Records from a dataset
····················
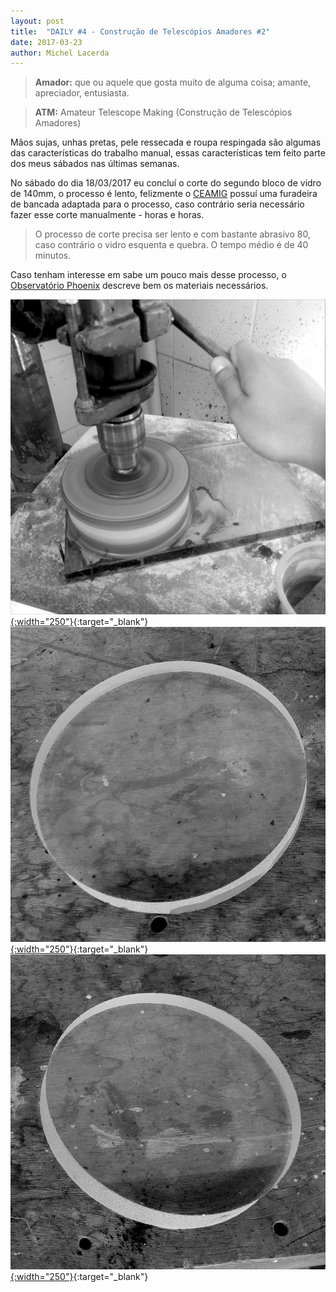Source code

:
 ```yaml
---
layout: post
title:  "DAILY #4 - Construção de Telescópios Amadores #2"
date: 2017-03-23
author: Michel Lacerda
---
```


> **Amador:** que ou aquele que gosta muito de alguma coisa; amante, apreciador, entusiasta.

>**ATM:**  Amateur Telescope Making (Construção de Telescópios Amadores)


Mãos sujas, unhas pretas, pele ressecada e roupa respingada são algumas das características do trabalho manual, essas características tem feito parte dos meus sábados nas últimas semanas.

No sábado do dia 18/03/2017 eu concluí o corte do segundo bloco de vidro de 140mm, o processo é lento, felizmente o [CEAMIG](http://www.ceamig.org.br/) possuí uma furadeira de bancada adaptada para o processo, caso contrário seria necessário fazer esse corte manualmente - horas e horas.

> O processo de corte precisa ser lento e com bastante abrasivo 80, caso contrário o vidro esquenta e  quebra. O tempo médio é de 40 minutos.

Caso tenham interesse em sabe um pouco mais desse processo, o [Observatório Phoenix](http://www.observatorio-phoenix.org/) descreve bem os materiais necessários.

[![Tux Mono](/imgs/atm_2_01.jpg){:width="250"}](http://www.astronomialivre.org/imgs/atm_2_01.jpg){:target="_blank"}
[![Tux Mono](/imgs/atm_2_02.jpg){:width="250"}](http://www.astronomialivre.org/imgs/atm_2_02.jpg){:target="_blank"}
[![Tux Mono](/imgs/atm_2_03.jpg){:width="250"}](http://www.astronomialivre.org/imgs/atm_2_03.jpg){:target="_blank"}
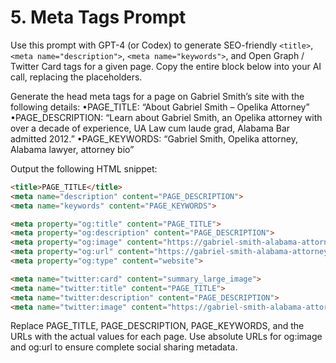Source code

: <!--
File: prompts/5-meta.md
Version: 1.0.0
Created: 2025-07-11
Modified: 2025-07-11
-->

# 5. Meta Tags Prompt

Use this prompt with GPT-4 (or Codex) to generate SEO-friendly `<title>`, `<meta name="description">`, `<meta name="keywords">`, and Open Graph / Twitter Card tags for a given page. Copy the entire block below into your AI call, replacing the placeholders.

Generate the head meta tags for a page on Gabriel Smith’s site with the following details:
•PAGE_TITLE: “About Gabriel Smith – Opelika Attorney”
•PAGE_DESCRIPTION: “Learn about Gabriel Smith, an Opelika attorney with over a decade of experience, UA Law cum laude grad, Alabama Bar admitted 2012.”
•PAGE_KEYWORDS: “Gabriel Smith, Opelika attorney, Alabama lawyer, attorney bio”

Output the following HTML snippet:
```html
<title>PAGE_TITLE</title>
<meta name="description" content="PAGE_DESCRIPTION">
<meta name="keywords" content="PAGE_KEYWORDS">

<meta property="og:title" content="PAGE_TITLE">
<meta property="og:description" content="PAGE_DESCRIPTION">
<meta property="og:image" content="https://gabriel-smith-alabama-attorney.com/images/social-preview.jpg">
<meta property="og:url" content="https://gabriel-smith-alabama-attorney.com/about.html">
<meta property="og:type" content="website">

<meta name="twitter:card" content="summary_large_image">
<meta name="twitter:title" content="PAGE_TITLE">
<meta name="twitter:description" content="PAGE_DESCRIPTION">
<meta name="twitter:image" content="https://gabriel-smith-alabama-attorney.com/images/social-preview.jpg">
```

Replace PAGE_TITLE, PAGE_DESCRIPTION, PAGE_KEYWORDS, and the URLs with the actual values for each page. Use absolute URLs for og:image and og:url to ensure complete social sharing metadata.

<!-- End of prompts/5-meta.md -->
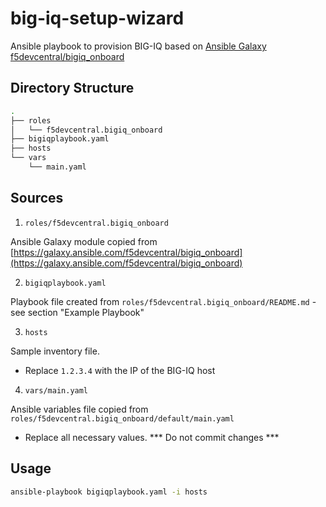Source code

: # big-iq-setup-wizard

Ansible playbook to provision BIG-IQ based on [Ansible Galaxy f5devcentral/bigiq_onboard](https://galaxy.ansible.com/f5devcentral/bigiq_onboard)

## Directory Structure

```bash
.
├── roles
│   └── f5devcentral.bigiq_onboard
├── bigiqplaybook.yaml
├── hosts
└── vars
    └── main.yaml
```

## Sources

1. `roles/f5devcentral.bigiq_onboard` 

  Ansible Galaxy module copied from [https://galaxy.ansible.com/f5devcentral/bigiq_onboard](https://galaxy.ansible.com/f5devcentral/bigiq_onboard)

2. `bigiqplaybook.yaml`

  Playbook file created from `roles/f5devcentral.bigiq_onboard/README.md` - see section "Example Playbook"

3. `hosts`

  Sample inventory file.

  - Replace `1.2.3.4` with the IP of the BIG-IQ host

4. `vars/main.yaml`

  Ansible variables file copied from `roles/f5devcentral.bigiq_onboard/default/main.yaml`

  - Replace all necessary values. *** Do not commit changes ***

## Usage

```bash
ansible-playbook bigiqplaybook.yaml -i hosts
```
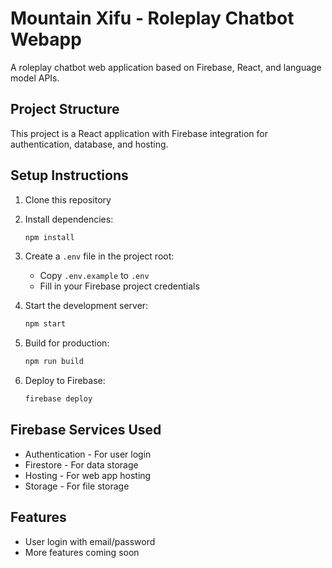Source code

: # Mountain Xifu - Roleplay Chatbot Webapp

A roleplay chatbot web application based on Firebase, React, and language model APIs.

## Project Structure

This project is a React application with Firebase integration for authentication, database, and hosting.

## Setup Instructions

1. Clone this repository
2. Install dependencies:
   ```bash
   npm install
   ```
3. Create a `.env` file in the project root:
   - Copy `.env.example` to `.env`
   - Fill in your Firebase project credentials

4. Start the development server:
   ```bash
   npm start
   ```

5. Build for production:
   ```bash
   npm run build
   ```

6. Deploy to Firebase:
   ```bash
   firebase deploy
   ```

## Firebase Services Used
- Authentication - For user login
- Firestore - For data storage
- Hosting - For web app hosting
- Storage - For file storage

## Features
- User login with email/password
- More features coming soon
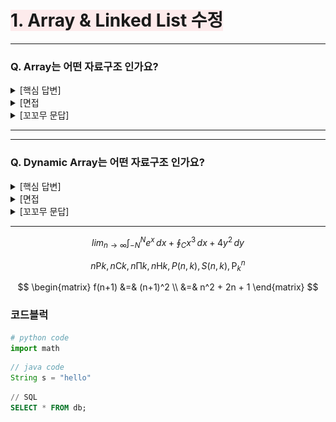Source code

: 
# <span style="background-color: #FDEBEC">1. Array & Linked List 수정</span>


---


### Q. Array는 어떤 자료구조 인가요?


<details>
  <summary>[핵심 답변]</summary>


Array는 연관된 data를 **메모리상에 연속적이며 순차적**으로 **미리 할당된 크기**만큼 저장하는 자료구조 입니다.



  </details>


<details>
  <summary>[면접 </summary>


> 💡 Array에 관한 질문을 할 때에는 매우 높은 확률로 Linked List에 대한 질문도 나오게 됩니다. 따라서 Array의 다양한 특징 중에서 Linked List와 비교가 되는 특성들을 위주로 대답을 하게 되면 편하게 풀어나갈 수 있습니다!   
> Array와 Linked List의 가장 큰 차이점은 메모리에 저장되는 방식과 이에 따른 operation의 연산 속도(time complexity) 입니다. 이를 유념해서 공부해 가시면 좋은 답변을 하실 수 있습니다. 


### Array의 특징

- 고정된 저장 공간(fixed-size)
- 순차적인 데이터 저장(order)

Array의 장점은 lookup과 append가 빠르다는 것입니다. 따라서 조회를 자주 해야되는 작업에서는 Array 자료구조를 많이 씁니다.


Array의 단점은 fixed-size 특성상 선언시에 Array의 크기를 미리 정해야 된다는 것입니다. 이는 메모리 낭비나 추가적인 overhead가 발생할 수 있습니다.


### 시간복잡도


|              | Array  |
| ------------ | ------ |
| access       | $O(1)$ |
| append       | $O(1)$ |
| 마지막 원소delete | $O(1)$ |
| insertion    | $O(n)$ |
| deletion     | $O(n)$ |
| search       | $O(n)$ |



  </details>


<details>
  <summary>[꼬꼬무 문답]</summary>


Q) 미리 예상한 것보다 더 많은 수의 data를 저장하느라 Array의 size를 넘어서게 됐습니다. 이 때, 어떻게 해결할 수 있을까요?


	**[핵심 답변]**


	 기존의 size보다 더 큰 Array를 선언하여 데이터를 옮겨 할당합니다. 모든 데이터를 옮겼다면 기존 Array는 메모리에서 삭제하면 됩니다. 이런식으로 동적으로 배열의 크기를 조절하는 자료구조를 Dynamic array라고 합니다.


	 또 다른 방법으로는, size를 예측하기 쉽지 않다면 Array대신 Linked list를 사용함으로써 데이터가 추가될 때마다 메모리공간을 할당받는 방식을 사용하면 됩니다.



  </details>


---


---


### Q. Dynamic Array는 어떤 자료구조 인가요?


<details>
  <summary>[핵심 답변]</summary>


Array의 경우 size가 고정되었기 때문에 선언시에 설정한 size보다 많은 갯수의 data가 추가되면 저장할 수 없습니다. 이에 반해 Dynamic Array는 저장공간이 가득 차게 되면 resize를 하여 유동적으로 size를 조절하여 데이터를 저장하는 자료구조 입니다.



  </details>


<details>
  <summary>[면접 </summary>


> 💡 Array의 특징중에 fixed-size의 한계점을 보완하고자 고안된 자료구조인 Dynamic Array에 대해서 면접을 위해 깊게 공부하실 내용은 크게 두 가지 입니다.  
> 1. resize를 하는 방식  
> 2. 데이터 추가(append)할 때의 시간복잡도


### Dynamic Array


![](https://raw.githubusercontent.com/encoreKwang/PullRequestTest/master/categoryNameTEST2/imgs/Array_20230519-03%3A00%3A46_1.png)


Dynamic Array는 size를 자동적으로 resizing을 하는 Array입니다. 기존에 고정된 size를 가진 Static Array의 한계점을 보안하고자 고안되었습니다. Dynamic Array는 data를 계속 추가하다가 기존에 할당된 memory를 초과하게 되면, size를 늘린 배열을 선언하고 그곳으로 모든 데이터를 옮김으로써 늘어난 크기의 size를 가진 배열이 됩니다. 이를 resize라고 합니다. 이로써 새로운 data를 저장할 수 있게 됩니다. 따라서 Dynamic Array는 size를 미리 고민할 필요없다는 장점이 있습니다.


 resizing 을 하는 방법은 여러 가지가 있는데, 대표적으로 기존 Array size의 2배 size를 할당하는 doubling이 있습니다. 


### Doubling


resize의 대표적인 방법으로는 Doubling이 있습니다. 데이터를 추가(append $O(1)$) 하다가 메모리를 초과하게 되면 기존 배열의size보다 두배 큰 배열을 선언하고 데이터를 일일이 옮기는(n개의 데이터를 일일이 옮겨야 하므로 $O(n)$ ) 방법입니다. 


![](https://raw.githubusercontent.com/encoreKwang/PullRequestTest/master/categoryNameTEST2/imgs/Array_20230519-03%3A00%3A46_2.png)


### 분할상환 시간복잡도 Amortized time complexity


Dynamic array에 데이터를 추가할 때마다 $O(1)$의 시간이 걸리게 됩니다. → 추가를 하다가 미리 선언된 size를 넘어서는 순간에 resize를 하게 됩니다. → 이 때는 일일이 데이터를 모두 옮겨야 되기 때문에 이 때만큼은$O(n)$의 시간이 걸리게 됩니다. 


그렇다면 결과적으로 append의 시간복잡도는 $O(1)$일까요 아니면 $O(n)$일까요?


append의 총 과정을 살펴보면 데이터를 마지막 인덱스에 추가하는($O(1)$)작업이 대다수이고, size를 넘어설 때는 size를 두 배 늘리고 데이터를 일일이 옮기는 과정 (resize $O(n)$)이 아주 가끔 발생합니다. 결론부터 말하자면 append의 전체적인 시간복잡도는 $O(1)$입니다. 좀 더 정확히 말하면 **amortized** $O(1)$이라고 부릅니다.


쉽게 설명하자면 가끔 발생하는 O(n)의 resize하는 시간을, 자주 발생하는 O(1)의 작업들이 분담해서 나눠 가짐으로써 전체적으로 O(1)의 시간이 걸린다고 생각하시면 됩니다.



  </details>


<details>
  <summary>[꼬꼬무 문답]</summary>


Q) Dynamic Array를 Linked list와 비교하여 장단점을 설명해 주세요.


	**[핵심 답변]**


	Linked List와 비교했을 때, Dynamic Array의 장점은

	- 데이터 접근과 할당이 $O(1)$로 굉장히 빠릅니다. 이는 index 접근하는 방법이 산술적인 연산 [배열 첫 data의 주소값] + [offset]으로 이루어져 있긴 때문입니다. (randam access)
	- Dynamic Array의 맨 뒤에 데이터를 추가하거나 삭제하는 것이 상대적으로 빠릅니다.($O(1)$)

	Linked List와 비교했을 때, Dynamic Array의 단점은

	- Dynamic Array의 맨 끝이 아닌 곳에 data를 insert or remove할 때, 느린 편입니다($O(n)$).  느린 이유는 메모리상에서 연속적으로 데이터들이 저장되어 있기 때문에, 데이터를 추가 삭제할 때 뒤에 있는 data들을 모두 한칸씩 shift 해야되기 때문입니다.
	- resize를 해야할 때, 예상치 못하게 현저히 낮은 performance가 발생합니다.
	- resize에 시간이 많이 걸리므로 필요한 것 이상 memory공간을 할당받습니다. 따라서 사용하지 않고 있는 낭비되는 메모리공간이 발생합니다.


  </details>


---


$$
lim_{n \to \infty} \int_{-N}^{N} e^x\, dx + \oint_{C} x^3\, dx + 4y^2\, dy
$$


$$
{n}\mathrm{P}{k} ,{n}\mathrm{C}{k} , {n}\mathrm{\Pi}{k},{n}\mathrm{H}{k}, P(n,k), S(n,k),\mathrm{P}_{k}^{n}
$$


$$
\begin{matrix}
f(n+1) &=& (n+1)^2 \\ &=& n^2 + 2n + 1
\end{matrix}
$$


### 코드블럭


```python
# python code
import math
```


```java
// java code
String s = "hello"
```


```sql
// SQL
SELECT * FROM db;
```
····················
Nothing but the lines from the top of the data above through the line containing "de 40 minutos." should be output, exactly as written and without the pictures.

● Exercise output:
Source code

:
 ```yaml
---
layout: post
title:  "DAILY #4 - Construção de Telescópios Amadores #2"
date: 2017-03-23
author: Michel Lacerda
---
```


> **Amador:** que ou aquele que gosta muito de alguma coisa; amante, apreciador, entusiasta.

>**ATM:**  Amateur Telescope Making (Construção de Telescópios Amadores)


Mãos sujas, unhas pretas, pele ressecada e roupa respingada são algumas das características do trabalho manual, essas características tem feito parte dos meus sábados nas últimas semanas.

No sábado do dia 18/03/2017 eu concluí o corte do segundo bloco de vidro de 140mm, o processo é lento, felizmente o [CEAMIG](http://www.ceamig.org.br/) possuí uma furadeira de bancada adaptada para o processo, caso contrário seria necessário fazer esse corte manualmente - horas e horas.

> O processo de corte precisa ser lento e com bastante abrasivo 80, caso contrário o vidro esquenta e  quebra. O tempo médio é de 40 minutos.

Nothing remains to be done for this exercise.